Concerning conventions.

Up the stairs and in the wall - the huge attic
Up the stairs and in the wall – the huge attic

We have an attic.
A real attic with a sort of hidden door on the bend of a stairway. Access is not easy you need the sort of agility found only in tomb raiders, or sprightly grandmothers. Until you climb in you have no idea that it leads to a huge space with a window that looks out over the roofs of the town. Because it is big it has become a repository of anything we don’t want to throw away. It contains old furniture, children’s toys, suit-cases, loads of books and of course boxes and bags full of old papers. Because access is difficult stuff goes up but rarely comes down.

Isobel had been rootling around in this attic on some quest for old accounts and, by chance, came across a box full of old Convention programmes and newsletters. This was certainly much more interesting than old numbers so she brought it down and we delved into the dusty pile. It was full of history and each booklet was so larded with memories of conventions and the people that made them we both thought it worth sharing. Some people reading this will have been to them all. Old campaigners like us who can sit around and chew the fat over those early years, dunking memories in nostalgia like biscuits in tea.

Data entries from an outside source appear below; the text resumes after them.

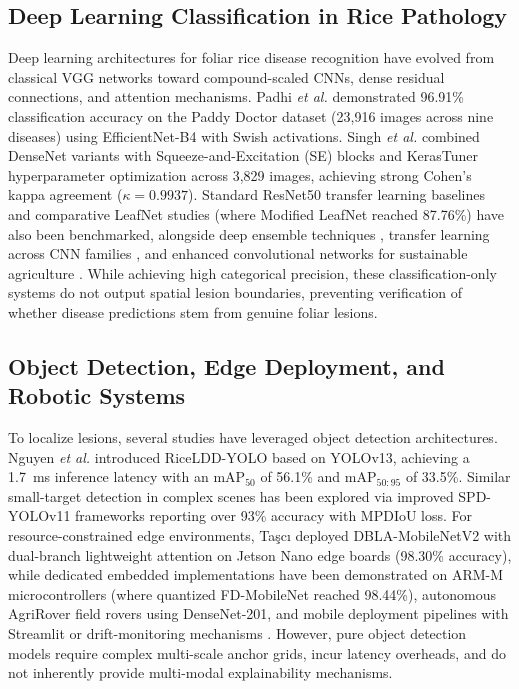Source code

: \documentclass[conference]{IEEEtran}
\begin{document}
\subsection{Deep Learning Classification in Rice Pathology}
Deep learning architectures for foliar rice disease recognition have evolved from classical VGG networks \cite{ref13} toward compound-scaled CNNs, dense residual connections, and attention mechanisms. Padhi \textit{et al.} \cite{ref15} demonstrated 96.91\% classification accuracy on the Paddy Doctor dataset (23,916 images across nine diseases) using EfficientNet-B4 with Swish activations. Singh \textit{et al.} \cite{ref2} combined DenseNet variants with Squeeze-and-Excitation (SE) blocks and KerasTuner hyperparameter optimization across 3,829 images, achieving strong Cohen's kappa agreement ($\kappa = 0.9937$). Standard ResNet50 transfer learning baselines \cite{ref19} and comparative LeafNet studies \cite{ref17} (where Modified LeafNet reached 87.76\%) have also been benchmarked, alongside deep ensemble techniques \cite{ref11}, transfer learning across CNN families \cite{ref10}, and enhanced convolutional networks for sustainable agriculture \cite{ref16}. While achieving high categorical precision, these classification-only systems do not output spatial lesion boundaries, preventing verification of whether disease predictions stem from genuine foliar lesions.

\subsection{Object Detection, Edge Deployment, and Robotic Systems}
To localize lesions, several studies have leveraged object detection architectures. Nguyen \textit{et al.} \cite{ref1} introduced RiceLDD-YOLO based on YOLOv13, achieving a 1.7~ms inference latency with an $\text{mAP}_{50}$ of 56.1\% and $\text{mAP}_{50:95}$ of 33.5\%. Similar small-target detection in complex scenes has been explored via improved SPD-YOLOv11 frameworks \cite{ref12} reporting over 93\% accuracy with MPDIoU loss. For resource-constrained edge environments, Taşcı \cite{ref3} deployed DBLA-MobileNetV2 with dual-branch lightweight attention on Jetson Nano edge boards (98.30\% accuracy), while dedicated embedded implementations have been demonstrated on ARM-M microcontrollers \cite{ref14} (where quantized FD-MobileNet reached 98.44\%), autonomous AgriRover field rovers \cite{ref18} using DenseNet-201, and mobile deployment pipelines with Streamlit \cite{ref9} or drift-monitoring mechanisms \cite{ref8}. However, pure object detection models require complex multi-scale anchor grids, incur latency overheads, and do not inherently provide multi-modal explainability mechanisms.
\end{document}
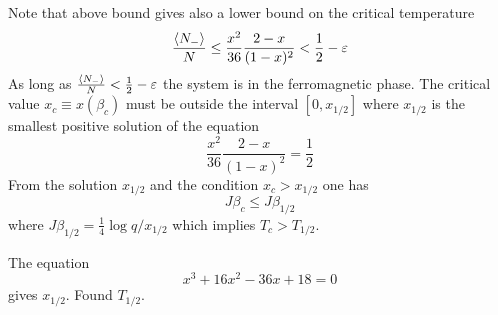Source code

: \documentclass[../main/main.tex]{subfiles}
\begin{document}
Note that above bound gives also a lower bound on the critical temperature
\begin{equation}
    \frac{\expval{N_-} }{N} \le \frac{x^2}{36} \frac{2-x}{(1-x)^2} < \frac{1}{2} - \varepsilon
\end{equation}
As long as \(   \frac{\expval{N_-} }{N}  < \frac{1}{2} - \varepsilon  \) the system is in the ferromagnetic phase. The critical value \( x_c \equiv x (\beta _c) \) must be outside the interval \( [0,x_{1/2}] \) where \( x_{1/2} \)   is the smallest positive solution of the equation
\begin{equation}
  \frac{x^2}{36} \frac{2-x}{(1-x)^2} = \frac{1}{2}
\end{equation}
From the solution \( x_{1/2} \) and the condition \( x_c > x_{1/2} \) one has
\begin{equation}
  J \beta _c \le J \beta_{1/2}
\end{equation}
where \( J \beta _{1/2} = \frac{1}{4} \log{q/x_{1/2}}  \) which implies \(  T_c > T_{1/2} \).
\begin{exercise}
The equation
\begin{equation}
  x^3 + 16x^2 - 36 x + 18 = 0
\end{equation}
gives \( x_{1/2} \). Found \( T_{1/2} \).
\end{exercise}
\end{document}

The first ever Discworld Convention was in 1996, when the world was young and Alzheimer’s happened to someone else, not your best friend.
In 1996, dear reader, the Spice girls made their breakthrough, there was a breakup by the boy band ‘Take That’. The royal family had a divorce and, although we didn’t know it at the time, our prime-minister, John Major, had been shagging Edwina Curry the junior health minister. By 1996 Terry had published twenty books and was the top selling and highest earning UK author that year.
The convention took place in Sacha’s Hotel in Manchester from the 28th to the 30th of June and was a truly international event. The guest of honour was one Terry Pratchett and also attending were Stephen Briggs, Colin Smythe and Josh Kirby. For those who weren’t born then and for the rest of us that have forgotten, on the 15th of June that year Manchester had suffered a particularly destructive bombing by the IRA. The buildings opposite the hotel were boarded up and the police presence on the streets was highly visible. Walking into the brightly lit hotel foyer full of fans, many in costume, from a touch of the blitz outside was an even more unusual transition to Discworld than the one we have become accustomed to.
The committee was headed by a fan whose non-de-plume ‘the bursar’ didn’t do justice to his level headedness and organisational abilities. (In fact it was Paul Kruzycka aka Paul Rood, now older and wiser and a purveyor of very fine Discworld Beers) The idea was first mooted as a fan gathering of a few dozen like-minded individuals who would, in the name of pTerry, enjoy harmless fun in some pub back room. But once you kick an idea like this into the great gumbo of fandom it’s inevitable that a lot of people will want to take up a spoon and enjoy sharing it. And so from being something small and simple it grew into something quite major.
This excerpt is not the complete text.